WORK TASK »
Print out the entries, word for word.

[Source records]
• • • • • • •

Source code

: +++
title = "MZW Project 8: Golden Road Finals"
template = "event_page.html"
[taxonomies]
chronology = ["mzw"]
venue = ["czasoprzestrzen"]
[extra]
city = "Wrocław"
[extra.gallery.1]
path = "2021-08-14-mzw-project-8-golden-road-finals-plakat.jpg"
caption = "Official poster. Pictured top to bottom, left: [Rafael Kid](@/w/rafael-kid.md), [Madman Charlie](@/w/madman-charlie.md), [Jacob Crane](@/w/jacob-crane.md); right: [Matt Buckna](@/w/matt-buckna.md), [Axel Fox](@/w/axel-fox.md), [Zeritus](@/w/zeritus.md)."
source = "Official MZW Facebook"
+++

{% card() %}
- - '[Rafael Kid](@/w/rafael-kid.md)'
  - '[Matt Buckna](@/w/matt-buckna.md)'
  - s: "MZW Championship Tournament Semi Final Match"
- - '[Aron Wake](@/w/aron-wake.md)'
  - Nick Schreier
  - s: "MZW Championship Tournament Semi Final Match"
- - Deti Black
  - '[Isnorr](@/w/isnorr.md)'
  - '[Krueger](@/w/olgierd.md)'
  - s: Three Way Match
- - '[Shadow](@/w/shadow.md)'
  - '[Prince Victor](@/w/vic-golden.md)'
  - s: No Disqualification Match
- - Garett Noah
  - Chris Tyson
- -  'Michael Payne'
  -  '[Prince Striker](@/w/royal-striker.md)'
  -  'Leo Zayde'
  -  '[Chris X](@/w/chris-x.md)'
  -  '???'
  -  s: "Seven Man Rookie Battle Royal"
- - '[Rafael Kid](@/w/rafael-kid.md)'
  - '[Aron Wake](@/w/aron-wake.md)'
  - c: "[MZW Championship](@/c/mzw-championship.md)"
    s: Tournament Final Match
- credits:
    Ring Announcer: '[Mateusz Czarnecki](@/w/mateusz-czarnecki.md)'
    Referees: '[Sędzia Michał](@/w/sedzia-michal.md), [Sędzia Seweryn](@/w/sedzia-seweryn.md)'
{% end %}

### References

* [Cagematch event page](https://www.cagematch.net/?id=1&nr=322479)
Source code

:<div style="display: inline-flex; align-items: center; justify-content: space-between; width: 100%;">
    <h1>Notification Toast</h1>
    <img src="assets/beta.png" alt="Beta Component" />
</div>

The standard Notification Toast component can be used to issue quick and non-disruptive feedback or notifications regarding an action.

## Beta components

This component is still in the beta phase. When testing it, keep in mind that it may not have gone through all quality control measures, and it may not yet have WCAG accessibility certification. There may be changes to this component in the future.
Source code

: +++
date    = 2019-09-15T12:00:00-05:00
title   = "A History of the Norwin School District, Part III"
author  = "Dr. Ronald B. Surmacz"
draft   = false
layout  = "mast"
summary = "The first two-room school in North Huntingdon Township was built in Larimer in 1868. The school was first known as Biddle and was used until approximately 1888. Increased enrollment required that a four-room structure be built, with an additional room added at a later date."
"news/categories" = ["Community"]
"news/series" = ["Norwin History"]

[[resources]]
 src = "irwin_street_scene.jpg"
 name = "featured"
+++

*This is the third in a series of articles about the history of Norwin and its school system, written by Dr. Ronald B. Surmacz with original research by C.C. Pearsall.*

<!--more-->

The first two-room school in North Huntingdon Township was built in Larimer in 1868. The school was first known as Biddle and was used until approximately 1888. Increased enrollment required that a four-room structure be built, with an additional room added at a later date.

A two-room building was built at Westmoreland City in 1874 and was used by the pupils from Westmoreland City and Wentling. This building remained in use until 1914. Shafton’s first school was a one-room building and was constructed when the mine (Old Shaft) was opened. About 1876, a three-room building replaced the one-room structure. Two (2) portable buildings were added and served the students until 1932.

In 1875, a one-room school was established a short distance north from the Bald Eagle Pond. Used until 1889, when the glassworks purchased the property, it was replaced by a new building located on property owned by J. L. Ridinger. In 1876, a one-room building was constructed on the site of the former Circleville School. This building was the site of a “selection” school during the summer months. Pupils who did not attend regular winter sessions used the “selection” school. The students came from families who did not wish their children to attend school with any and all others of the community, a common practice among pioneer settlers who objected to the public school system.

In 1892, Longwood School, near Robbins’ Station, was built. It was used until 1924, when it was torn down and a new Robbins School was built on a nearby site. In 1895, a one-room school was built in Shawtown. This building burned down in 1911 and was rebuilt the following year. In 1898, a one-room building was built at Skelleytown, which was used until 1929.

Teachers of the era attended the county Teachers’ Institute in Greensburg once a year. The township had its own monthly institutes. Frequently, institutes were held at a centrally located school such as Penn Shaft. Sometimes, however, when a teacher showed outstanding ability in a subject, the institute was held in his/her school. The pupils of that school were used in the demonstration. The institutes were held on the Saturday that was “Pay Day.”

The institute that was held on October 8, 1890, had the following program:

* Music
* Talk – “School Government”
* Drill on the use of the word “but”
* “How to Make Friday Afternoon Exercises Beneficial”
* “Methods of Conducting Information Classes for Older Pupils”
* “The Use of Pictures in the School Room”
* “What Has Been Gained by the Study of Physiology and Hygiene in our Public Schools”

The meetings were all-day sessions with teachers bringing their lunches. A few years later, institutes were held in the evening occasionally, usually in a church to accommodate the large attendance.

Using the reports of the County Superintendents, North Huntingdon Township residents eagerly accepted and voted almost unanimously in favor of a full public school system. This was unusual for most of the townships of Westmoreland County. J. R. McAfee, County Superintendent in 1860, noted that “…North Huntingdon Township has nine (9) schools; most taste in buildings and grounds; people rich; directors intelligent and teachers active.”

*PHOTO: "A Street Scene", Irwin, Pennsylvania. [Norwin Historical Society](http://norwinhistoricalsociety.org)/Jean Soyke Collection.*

• • • • • • •

FINISHED EXERCISE »
Source code

: +++
title = "MZW Project 8: Golden Road Finals"
template = "event_page.html"
[taxonomies]
chronology = ["mzw"]
venue = ["czasoprzestrzen"]
[extra]
city = "Wrocław"
[extra.gallery.1]
path = "2021-08-14-mzw-project-8-golden-road-finals-plakat.jpg"
caption = "Official poster. Pictured top to bottom, left: [Rafael Kid](@/w/rafael-kid.md), [Madman Charlie](@/w/madman-charlie.md), [Jacob Crane](@/w/jacob-crane.md); right: [Matt Buckna](@/w/matt-buckna.md), [Axel Fox](@/w/axel-fox.md), [Zeritus](@/w/zeritus.md)."
source = "Official MZW Facebook"
+++

{% card() %}
- - '[Rafael Kid](@/w/rafael-kid.md)'
  - '[Matt Buckna](@/w/matt-buckna.md)'
  - s: "MZW Championship Tournament Semi Final Match"
- - '[Aron Wake](@/w/aron-wake.md)'
  - Nick Schreier
  - s: "MZW Championship Tournament Semi Final Match"
- - Deti Black
  - '[Isnorr](@/w/isnorr.md)'
  - '[Krueger](@/w/olgierd.md)'
  - s: Three Way Match
- - '[Shadow](@/w/shadow.md)'
  - '[Prince Victor](@/w/vic-golden.md)'
  - s: No Disqualification Match
- - Garett Noah
  - Chris Tyson
- -  'Michael Payne'
  -  '[Prince Striker](@/w/royal-striker.md)'
  -  'Leo Zayde'
  -  '[Chris X](@/w/chris-x.md)'
  -  '???'
  -  s: "Seven Man Rookie Battle Royal"
- - '[Rafael Kid](@/w/rafael-kid.md)'
  - '[Aron Wake](@/w/aron-wake.md)'
  - c: "[MZW Championship](@/c/mzw-championship.md)"
    s: Tournament Final Match
- credits:
    Ring Announcer: '[Mateusz Czarnecki](@/w/mateusz-czarnecki.md)'
    Referees: '[Sędzia Michał](@/w/sedzia-michal.md), [Sędzia Seweryn](@/w/sedzia-seweryn.md)'
{% end %}

### References

* [Cagematch event page](https://www.cagematch.net/?id=1&nr=322479)
Source code

:<div style="display: inline-flex; align-items: center; justify-content: space-between; width: 100%;">
    <h1>Notification Toast</h1>
    <img src="assets/beta.png" alt="Beta Component" />
</div>

The standard Notification Toast component can be used to issue quick and non-disruptive feedback or notifications regarding an action.

## Beta components

This component is still in the beta phase. When testing it, keep in mind that it may not have gone through all quality control measures, and it may not yet have WCAG accessibility certification. There may be changes to this component in the future.
Source code

: +++
date    = 2019-09-15T12:00:00-05:00
title   = "A History of the Norwin School District, Part III"
author  = "Dr. Ronald B. Surmacz"
draft   = false
layout  = "mast"
summary = "The first two-room school in North Huntingdon Township was built in Larimer in 1868. The school was first known as Biddle and was used until approximately 1888. Increased enrollment required that a four-room structure be built, with an additional room added at a later date."
"news/categories" = ["Community"]
"news/series" = ["Norwin History"]

[[resources]]
 src = "irwin_street_scene.jpg"
 name = "featured"
+++

*This is the third in a series of articles about the history of Norwin and its school system, written by Dr. Ronald B. Surmacz with original research by C.C. Pearsall.*

<!--more-->

The first two-room school in North Huntingdon Township was built in Larimer in 1868. The school was first known as Biddle and was used until approximately 1888. Increased enrollment required that a four-room structure be built, with an additional room added at a later date.

A two-room building was built at Westmoreland City in 1874 and was used by the pupils from Westmoreland City and Wentling. This building remained in use until 1914. Shafton’s first school was a one-room building and was constructed when the mine (Old Shaft) was opened. About 1876, a three-room building replaced the one-room structure. Two (2) portable buildings were added and served the students until 1932.

In 1875, a one-room school was established a short distance north from the Bald Eagle Pond. Used until 1889, when the glassworks purchased the property, it was replaced by a new building located on property owned by J. L. Ridinger. In 1876, a one-room building was constructed on the site of the former Circleville School. This building was the site of a “selection” school during the summer months. Pupils who did not attend regular winter sessions used the “selection” school. The students came from families who did not wish their children to attend school with any and all others of the community, a common practice among pioneer settlers who objected to the public school system.

In 1892, Longwood School, near Robbins’ Station, was built. It was used until 1924, when it was torn down and a new Robbins School was built on a nearby site. In 1895, a one-room school was built in Shawtown. This building burned down in 1911 and was rebuilt the following year. In 1898, a one-room building was built at Skelleytown, which was used until 1929.

Teachers of the era attended the county Teachers’ Institute in Greensburg once a year. The township had its own monthly institutes. Frequently, institutes were held at a centrally located school such as Penn Shaft. Sometimes, however, when a teacher showed outstanding ability in a subject, the institute was held in his/her school. The pupils of that school were used in the demonstration. The institutes were held on the Saturday that was “Pay Day.”

The institute that was held on October 8, 1890, had the following program:

* Music
* Talk – “School Government”
* Drill on the use of the word “but”
* “How to Make Friday Afternoon Exercises Beneficial”
* “Methods of Conducting Information Classes for Older Pupils”
* “The Use of Pictures in the School Room”
* “What Has Been Gained by the Study of Physiology and Hygiene in our Public Schools”

The meetings were all-day sessions with teachers bringing their lunches. A few years later, institutes were held in the evening occasionally, usually in a church to accommodate the large attendance.

Using the reports of the County Superintendents, North Huntingdon Township residents eagerly accepted and voted almost unanimously in favor of a full public school system. This was unusual for most of the townships of Westmoreland County. J. R. McAfee, County Superintendent in 1860, noted that “…North Huntingdon Township has nine (9) schools; most taste in buildings and grounds; people rich; directors intelligent and teachers active.”

*PHOTO: "A Street Scene", Irwin, Pennsylvania. [Norwin Historical Society](http://norwinhistoricalsociety.org)/Jean Soyke Collection.*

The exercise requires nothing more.